En El Fonógrafo redescubro unas
12 o 15 canciones de Juan Gabriel, y recuerdo que Carlos Monsiváis afirmaba que
“tiene talento”, aunque no otras cualidades intelectuales. Asimila recursos del
rock, trastoca la métrica tradicional del romance y da un giro a la canción
ranchera; si los méritos son de Eduardo Magallanes o del propio Juan Gabriel,
no me importa, sino el resultado: canciones vertiginosas como las de Van
Morrison, cambios de ritmo inusuales en la música mexicana, con una fortuna
similar a la de Rubén Fuentes, quien también renuncia a la métrica tradicional
de los octosílabos, para hacer versos silabeados, monosilábicos, lo que dio
origen al bolero-ranchero y permitió explotar las cualidades de Pedro Infante
como cantante, que no son buena voz, entonación correcta (desentona con mucha
frecuencia), sino que pudo actuar las canciones, y así como cantante resultó
tan bueno como actor, en esa vertiente, disimulando sus defectos.
Mi amiga Alba Rojo me hizo ver que Juan Gabriel aportó una modalidad que no compartía, ni yo, pero pudimos entender a varios amigos, que a medianoche ponían “Yo no nací para amar”, y dormían llorando en silencio; lo que aporta la canción mexicana a nuestra educación sentimental, para seguir citando a Monsiváis, es una variedad inacabable de definiciones de la vida, cada una adecuada para cada experiencia vivida o por vivir; José Alfredo Jiménez, tal vez de manera involuntaria, aportó decenas, o docenas, de frases para explicarnos de manera tajante el amor feliz, el amor desdichado, el rencor, que hiere menos que el olvido; Jiménez es el representante de la sensibilidad lloriqueante que además lo presume; sólo en algún momento se distrae y se le escapa una confesión, que no creo suya: “Y si quieren saber de mi pasado es preciso decir otra mentira: les diré que llegué de un mundo raro, que no sé del dolor, que triunfé en el amor y que nunca he llorado”; u otra: “si nos dejan…”
La sensibilidad de Juan Gabriel
no es ésa, ni siquiera otra que uno podría esperar, la de “yo no comprendía
cómo se quería en tu mundo raro, y por ti aprendí”; no trata de convencer ni de
justificar y mucho menos de propiciar que lo sigan, pero sus canciones pueden
cantarlas hombres y mujeres.
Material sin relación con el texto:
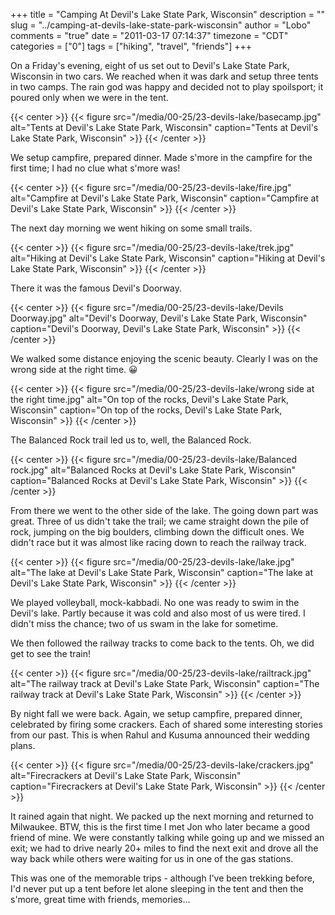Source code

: +++
title = "Camping At Devil's Lake State Park, Wisconsin"
description = ""
slug = "../camping-at-devils-lake-state-park-wisconsin"
author = "Lobo"
comments = "true"
date = "2011-03-17 07:14:37"
timezone = "CDT"
categories = ["0"]
tags = ["hiking", "travel", "friends"]
+++


On a Friday's evening, eight of us set out to Devil's Lake State Park, Wisconsin in two cars. We reached when it was dark and setup three tents in two camps. The rain god was happy and decided  not to play spoilsport; it poured only when we were in the tent.

{{< center >}}
{{< figure src="/media/00-25/23-devils-lake/basecamp.jpg" alt="Tents at Devil's Lake State Park, Wisconsin" caption="Tents at Devil's Lake State Park, Wisconsin" >}}
{{< /center >}}

We setup campfire, prepared dinner. Made s'more in the campfire for the first time; I had no clue what s'more was!

{{< center >}}
{{< figure src="/media/00-25/23-devils-lake/fire.jpg" alt="Campfire at Devil's Lake State Park, Wisconsin" caption="Campfire at Devil's Lake State Park, Wisconsin" >}}
{{< /center >}}

The next day morning we went hiking on some small trails.

{{< center >}}
{{< figure src="/media/00-25/23-devils-lake/trek.jpg" alt="Hiking at Devil's Lake State Park, Wisconsin" caption="Hiking at Devil's Lake State Park, Wisconsin" >}}
{{< /center >}}

There it was the famous Devil's Doorway.

{{< center >}}
{{< figure src="/media/00-25/23-devils-lake/Devils Doorway.jpg" alt="Devil's Doorway, Devil's Lake State Park, Wisconsin" caption="Devil's Doorway, Devil's Lake State Park, Wisconsin" >}}
{{< /center >}}

We walked some distance enjoying the scenic beauty. Clearly I was on the wrong side at the right time. :grinning:

{{< center >}}
{{< figure src="/media/00-25/23-devils-lake/wrong side at the right time.jpg" alt="On top of the rocks, Devil's Lake State Park, Wisconsin" caption="On top of the rocks, Devil's Lake State Park, Wisconsin" >}}
{{< /center >}}

The Balanced Rock trail led us to, well, the Balanced Rock.

{{< center >}}
{{< figure src="/media/00-25/23-devils-lake/Balanced rock.jpg" alt="Balanced Rocks at Devil's Lake State Park, Wisconsin" caption="Balanced Rocks at Devil's Lake State Park, Wisconsin" >}}
{{< /center >}}

From there we went to the other side of the lake. The going down part was great. Three of us didn't take the trail; we came straight down the pile of rock, jumping on the big boulders, climbing down the difficult ones. We didn't race but it was almost like racing down to reach the railway track.

{{< center >}}
{{< figure src="/media/00-25/23-devils-lake/lake.jpg" alt="The lake at Devil's Lake State Park, Wisconsin" caption="The lake at Devil's Lake State Park, Wisconsin" >}}
{{< /center >}}

We played volleyball, mock-kabbadi. No one was ready to swim in the Devil's lake. Partly because it was cold and also most of us were tired. I didn't miss the chance; two of us swam in the lake for sometime.

We then followed the railway tracks to come back to the tents. Oh, we did get to see the train!

{{< center >}}
{{< figure src="/media/00-25/23-devils-lake/railtrack.jpg" alt="The railway track at Devil's Lake State Park, Wisconsin" caption="The railway track at Devil's Lake State Park, Wisconsin" >}}
{{< /center >}}

By night fall we were back. Again, we setup campfire, prepared dinner, celebrated by firing some crackers. Each of shared some interesting stories from our past. This is when Rahul and Kusuma announced their wedding plans.

{{< center >}}
{{< figure src="/media/00-25/23-devils-lake/crackers.jpg" alt="Firecrackers at Devil's Lake State Park, Wisconsin" caption="Firecrackers at Devil's Lake State Park, Wisconsin" >}}
{{< /center >}}

It rained again that night. We packed up the next morning and returned to Milwaukee.  BTW, this is the first time I met Jon who later became a good friend of mine. We were constantly talking while going up and we missed an exit; we had to drive nearly 20+ miles to find the next exit and drove all the way back while others were waiting for us in one of the gas stations.

This was one of the memorable trips - although I've been trekking before, I'd never put up a tent before let alone sleeping in the tent and then the s'more, great time with friends, memories...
Un caso raro, como el de Tomás Méndez, quien hizo
una excelente canción, “Paloma Negra”, en que se reprocha la actitud de una
mujer que reparte su amor en pedazos, y tiene al hombre en ascuas, porque le
chismean que anda parrandeando con otros hasta altas horas de la madrugada; sin
embargo, las mejores versiones son interpretadas por mujeres (Amalia Mendoza,
la mejor, pero también Lola Beltrán, Aída Cuevas; no hay una versión aceptable
por un hombre; igualmente, Salvador Novo escribió una maravillosa canción en
que un hombre reprocha a una mujer su indiferencia en el pasado, pero la
versión de Lola Beltrán es insuperable). Una virtud más de Juan Gabriel: su
sentido del humor.
La calidad de sus letras no es
excelente, pero no es peor que la de Jiménez, ni que la de Cuco Sánchez (ése sí
encarnación del rencor perpetuo, hasta en sus canciones de amor feliz; por
desgracia, poco o nunca programado en El Fonógrafo); es muy difícil que haya calidad
literaria en las canciones, forzadas a quebrar versos, a cambiar la acentuación,
a aceptar las incongruencias en el género masculino o femenino, a obviar las
sinalefas (“como ave errante viviré”, que se pronuncia “como aberrante viviré”),
se toleran y hasta parecen naturales las cacofonías, han propiciado que
proliferen las redundancias (“los ojos que tú tienes”, “aunque no quieras tú”);
no todos tienen las virtudes literarias de Mario Molina Montes ni de Alberto
Cervantes, ni la de Tata Nacho o de Alfonso Esparza Oteo o las excelentes de
María Greever; pero hay momentos muy afortunados en Jiménez (“otra vez a
brindar con extraños”, “de mi mano sin fuerza cayó mi copa sin darme cuenta”,
“alguien me contó tu vida, supe de tus ilusiones” y muchas otras). Y desde
luego en Lara (“María Bonita” no tiene desperdicio, y algunas otras, como
“poniendo la mano sobre el corazón” –¿suyo, de ella?). Hay muchísimas frases felices
en Juan Gabriel, y como en el caso de Lara, aunque carece de voz y aunque tiene
serios defectos de pronunciación, y aunque tiene muy buenos intérpretes, ninguno
canta sus piezas mejor que él. En el folclor actual, hay frases de Juan Gabriel
que se han perpetuado: “en el mismo lugar y con la misma gente”, “no tengo
dinero ni nada que dar”, “pero qué necesidad”, “nada nada nada nada”, tan
inmortales como “no tuvo tiempo de montar en su caballo”…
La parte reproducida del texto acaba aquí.